ACTIVITY: Extract every line of the material that holds the string "estimation".
☆ ☆ ☆ ☆ ☆
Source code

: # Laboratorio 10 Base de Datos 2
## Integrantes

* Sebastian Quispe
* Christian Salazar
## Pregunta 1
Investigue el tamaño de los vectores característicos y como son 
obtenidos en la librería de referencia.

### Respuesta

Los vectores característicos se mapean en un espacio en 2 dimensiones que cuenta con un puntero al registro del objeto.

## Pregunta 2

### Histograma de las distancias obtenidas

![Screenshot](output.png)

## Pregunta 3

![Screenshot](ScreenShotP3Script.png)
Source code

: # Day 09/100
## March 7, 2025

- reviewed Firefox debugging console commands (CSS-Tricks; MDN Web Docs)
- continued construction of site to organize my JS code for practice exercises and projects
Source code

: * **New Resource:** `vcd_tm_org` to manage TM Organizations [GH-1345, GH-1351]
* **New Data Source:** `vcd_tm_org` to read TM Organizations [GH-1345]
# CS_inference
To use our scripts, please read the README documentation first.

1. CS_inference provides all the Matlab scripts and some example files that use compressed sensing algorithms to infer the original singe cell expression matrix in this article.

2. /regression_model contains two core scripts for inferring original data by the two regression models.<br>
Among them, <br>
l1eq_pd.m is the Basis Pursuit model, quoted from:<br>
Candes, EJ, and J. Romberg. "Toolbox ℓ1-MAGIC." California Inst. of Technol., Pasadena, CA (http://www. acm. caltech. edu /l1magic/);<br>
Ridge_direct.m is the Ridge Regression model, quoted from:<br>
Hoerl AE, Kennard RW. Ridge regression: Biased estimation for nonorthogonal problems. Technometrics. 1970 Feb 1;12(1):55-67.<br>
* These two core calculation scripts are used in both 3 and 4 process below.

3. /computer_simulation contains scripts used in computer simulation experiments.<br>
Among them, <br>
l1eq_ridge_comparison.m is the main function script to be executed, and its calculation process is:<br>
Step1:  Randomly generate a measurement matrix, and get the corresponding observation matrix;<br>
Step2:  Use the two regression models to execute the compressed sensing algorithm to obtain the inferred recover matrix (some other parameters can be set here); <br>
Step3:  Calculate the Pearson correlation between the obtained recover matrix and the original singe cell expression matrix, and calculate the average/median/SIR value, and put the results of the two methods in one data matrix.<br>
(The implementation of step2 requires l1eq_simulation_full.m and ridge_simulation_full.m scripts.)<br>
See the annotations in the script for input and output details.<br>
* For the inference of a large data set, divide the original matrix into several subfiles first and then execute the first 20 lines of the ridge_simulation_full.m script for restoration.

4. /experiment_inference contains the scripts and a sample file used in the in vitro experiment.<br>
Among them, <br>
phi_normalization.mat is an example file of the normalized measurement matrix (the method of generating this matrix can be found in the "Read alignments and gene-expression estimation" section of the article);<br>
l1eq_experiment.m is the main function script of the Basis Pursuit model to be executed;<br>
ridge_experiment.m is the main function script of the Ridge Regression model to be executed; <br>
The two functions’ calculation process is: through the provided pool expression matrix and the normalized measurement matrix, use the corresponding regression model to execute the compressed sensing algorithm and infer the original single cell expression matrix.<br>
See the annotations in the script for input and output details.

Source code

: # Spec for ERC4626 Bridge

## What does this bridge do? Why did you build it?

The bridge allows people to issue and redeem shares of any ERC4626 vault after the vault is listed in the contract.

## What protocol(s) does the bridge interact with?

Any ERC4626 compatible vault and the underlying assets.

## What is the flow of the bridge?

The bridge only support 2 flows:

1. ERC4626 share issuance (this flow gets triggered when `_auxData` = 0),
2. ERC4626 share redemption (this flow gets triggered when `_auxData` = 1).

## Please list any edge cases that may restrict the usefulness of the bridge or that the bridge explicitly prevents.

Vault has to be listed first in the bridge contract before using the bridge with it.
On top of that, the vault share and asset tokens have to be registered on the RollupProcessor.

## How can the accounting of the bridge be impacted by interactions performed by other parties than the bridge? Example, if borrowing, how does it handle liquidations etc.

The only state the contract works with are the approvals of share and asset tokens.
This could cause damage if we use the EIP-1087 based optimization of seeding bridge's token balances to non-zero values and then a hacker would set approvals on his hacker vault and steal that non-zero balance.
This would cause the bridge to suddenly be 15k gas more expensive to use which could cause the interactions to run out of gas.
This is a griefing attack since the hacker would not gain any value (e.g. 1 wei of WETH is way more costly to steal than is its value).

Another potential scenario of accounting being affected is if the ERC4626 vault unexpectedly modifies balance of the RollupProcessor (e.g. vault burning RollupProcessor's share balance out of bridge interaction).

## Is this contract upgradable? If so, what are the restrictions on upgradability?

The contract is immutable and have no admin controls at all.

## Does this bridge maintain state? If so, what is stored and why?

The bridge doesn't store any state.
☆ ☆ ☆ ☆ ☆
RESULT OF THE TASK:
Hoerl AE, Kennard RW. Ridge regression: Biased estimation for nonorthogonal problems. Technometrics. 1970 Feb 1;12(1):55-67.<br>
phi_normalization.mat is an example file of the normalized measurement matrix (the method of generating this matrix can be found in the "Read alignments and gene-expression estimation" section of the article);<br>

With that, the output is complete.